RICS spokesperson James Scott-Lee stated: “The sales market’s loss is the letting’s market’s gain. Some would-be sellers are retreating from selling and letting or re-letting their properties as they wait for mortgage lenders to offer buyers more favourable lending criteria.” Indeed landlords are reaping the benefit of an increased demand for both family homes and flats as potential buyers find themselves unable to meet new stricter lending criteria to get onto the property market. According to RICS the number of landlords exiting the letting sector has decreased. The number selling their properties when tenant leases expire has fallen from 4.6% to 4.2% in the first quarter of this year.

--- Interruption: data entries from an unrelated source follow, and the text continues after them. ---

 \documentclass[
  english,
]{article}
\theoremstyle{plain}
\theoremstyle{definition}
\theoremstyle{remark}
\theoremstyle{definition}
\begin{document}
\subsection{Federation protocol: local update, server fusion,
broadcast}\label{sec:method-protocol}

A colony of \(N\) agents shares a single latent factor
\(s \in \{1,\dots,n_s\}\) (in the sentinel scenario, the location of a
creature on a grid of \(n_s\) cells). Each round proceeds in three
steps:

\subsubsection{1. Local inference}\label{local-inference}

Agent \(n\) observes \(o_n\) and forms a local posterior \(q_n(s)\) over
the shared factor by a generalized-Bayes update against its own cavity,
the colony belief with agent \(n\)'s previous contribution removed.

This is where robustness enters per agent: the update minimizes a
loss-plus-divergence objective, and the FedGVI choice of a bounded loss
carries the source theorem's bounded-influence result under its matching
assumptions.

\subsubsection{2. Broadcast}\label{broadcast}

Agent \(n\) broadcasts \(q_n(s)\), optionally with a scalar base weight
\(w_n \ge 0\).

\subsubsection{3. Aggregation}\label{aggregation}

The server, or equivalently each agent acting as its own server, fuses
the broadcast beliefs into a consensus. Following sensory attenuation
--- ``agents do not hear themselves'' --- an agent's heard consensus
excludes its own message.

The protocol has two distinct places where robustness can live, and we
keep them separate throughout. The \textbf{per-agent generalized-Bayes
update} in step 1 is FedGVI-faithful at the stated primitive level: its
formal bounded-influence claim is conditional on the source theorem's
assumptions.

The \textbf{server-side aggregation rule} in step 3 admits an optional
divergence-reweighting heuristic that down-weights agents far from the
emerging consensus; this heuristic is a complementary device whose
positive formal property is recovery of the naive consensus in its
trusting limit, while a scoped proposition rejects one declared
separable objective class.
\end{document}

The question is, how long can these rental yields be sustained? If they continue to rise at present rates it is highly likely that a healthy proportion of would-be tenants will decide that renting is not financially viable and decide to take the alternative route of home ownership. Let us take Guildford as an example, a London commuter hotspot, where rents have risen 9% in one year. The cost of renting a two-bedroom house in the town would be typically around £270 per week. Compare this to an 85% mortgage on the same property, which would be around only £20 more, assuming an interest rate of 6%.
Anyone who is tempted to step into the lettings market to take advantage of these rising rents should tread with caution, paying particular attention when choosing an area. The closer the cost of renting to that of buying, the less likely the venture will be a profitable one. For example, in Milton Keynes, where rents are basically the same price as mortgage payments, rental returns have dropped 4% in a year. Data from Hometrack would suggest that a better bet may be Oxford or Cambridge. Even though these areas have seen double digit growth of rental yield in a short space of time, the cost of renting is only around 70% of that of buying.